Yep, Envy hung around a lot, during some tough times, until gradually I got sick of her. Maybe certain life changes opened my eyes wider to the value of things I had not held dear enough, or perhaps other vices just demanded my immediate attention. Either way, I realized I hadn’t seen Envy in quite some time, when suddenly, a few weeks back, she returned. Unannounced.
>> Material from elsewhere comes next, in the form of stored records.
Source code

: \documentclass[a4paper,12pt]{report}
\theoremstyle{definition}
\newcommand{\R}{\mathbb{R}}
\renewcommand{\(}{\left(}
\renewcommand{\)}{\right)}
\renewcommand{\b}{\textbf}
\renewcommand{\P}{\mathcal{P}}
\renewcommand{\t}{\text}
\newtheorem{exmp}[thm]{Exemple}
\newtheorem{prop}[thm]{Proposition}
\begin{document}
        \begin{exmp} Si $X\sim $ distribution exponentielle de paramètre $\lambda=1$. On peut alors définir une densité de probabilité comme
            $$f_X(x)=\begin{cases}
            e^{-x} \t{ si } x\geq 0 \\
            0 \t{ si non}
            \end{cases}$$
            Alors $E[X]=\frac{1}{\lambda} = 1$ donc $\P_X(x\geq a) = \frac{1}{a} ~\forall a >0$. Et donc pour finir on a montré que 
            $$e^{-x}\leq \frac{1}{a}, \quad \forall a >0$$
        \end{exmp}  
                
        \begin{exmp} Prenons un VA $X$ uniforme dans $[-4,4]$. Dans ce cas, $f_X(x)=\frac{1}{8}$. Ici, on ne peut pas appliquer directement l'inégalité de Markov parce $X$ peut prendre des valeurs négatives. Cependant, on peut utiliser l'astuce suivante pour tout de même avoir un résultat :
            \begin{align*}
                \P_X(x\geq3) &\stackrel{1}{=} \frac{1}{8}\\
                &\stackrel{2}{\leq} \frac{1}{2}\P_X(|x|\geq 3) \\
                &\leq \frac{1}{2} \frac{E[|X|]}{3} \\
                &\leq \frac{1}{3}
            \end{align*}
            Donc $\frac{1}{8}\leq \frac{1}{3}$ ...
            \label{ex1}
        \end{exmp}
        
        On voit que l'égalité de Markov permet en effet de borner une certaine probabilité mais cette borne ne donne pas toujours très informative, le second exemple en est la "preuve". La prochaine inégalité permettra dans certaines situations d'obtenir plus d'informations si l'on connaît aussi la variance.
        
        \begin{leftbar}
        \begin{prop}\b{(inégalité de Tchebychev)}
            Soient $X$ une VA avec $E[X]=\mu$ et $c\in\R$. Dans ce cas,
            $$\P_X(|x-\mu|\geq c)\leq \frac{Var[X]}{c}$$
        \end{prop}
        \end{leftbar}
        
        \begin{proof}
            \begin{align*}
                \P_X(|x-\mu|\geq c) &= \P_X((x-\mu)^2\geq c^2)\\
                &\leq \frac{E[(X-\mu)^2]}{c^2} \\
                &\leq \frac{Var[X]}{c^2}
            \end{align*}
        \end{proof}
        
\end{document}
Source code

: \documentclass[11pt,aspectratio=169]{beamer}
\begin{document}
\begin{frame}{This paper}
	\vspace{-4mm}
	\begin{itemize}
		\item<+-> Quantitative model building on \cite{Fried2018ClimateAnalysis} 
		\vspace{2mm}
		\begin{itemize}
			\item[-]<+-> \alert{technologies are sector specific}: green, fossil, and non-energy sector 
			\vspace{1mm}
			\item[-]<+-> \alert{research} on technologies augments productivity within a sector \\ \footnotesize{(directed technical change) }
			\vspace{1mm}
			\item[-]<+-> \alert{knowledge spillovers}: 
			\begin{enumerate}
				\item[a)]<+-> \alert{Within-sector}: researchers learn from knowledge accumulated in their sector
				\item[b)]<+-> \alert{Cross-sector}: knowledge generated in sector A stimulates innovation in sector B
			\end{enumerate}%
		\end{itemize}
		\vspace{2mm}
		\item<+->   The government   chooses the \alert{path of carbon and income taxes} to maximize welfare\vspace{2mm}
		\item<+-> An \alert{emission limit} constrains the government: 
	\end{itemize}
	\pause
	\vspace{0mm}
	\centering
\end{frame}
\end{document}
It was time for a much-needed break from the office, when a friend at work mentioned she was taking off at the same time. “Taking my grandkids to the beach,” she crowed. “Rented a place right on the water, where we can walk to great restaurants. Going on to Disney World from there. I can’t wait.” Hope it’s a blast, I responded, not as cheerfully as I might have, beating a swift path down the hall and out of sight before she could ask me what i was doing with my vacation. The answer wasn’t going to sound like much, in comparison.

There are indeed many blessings in life these days, but a beachfront condo and Disney junket funded by me for me and the grandkids was not one of them—-at least (she qualifies, optimistic to the very end), not in present circumstances. So, I went back to my office for a private pout and the chance to wish in solitary self-pity that I could bestow such wonders. I shut the door and turned around to see Envy reclining easily in my chair, her high-heeled, embroidered yellow cowboy boots propped up on the desk.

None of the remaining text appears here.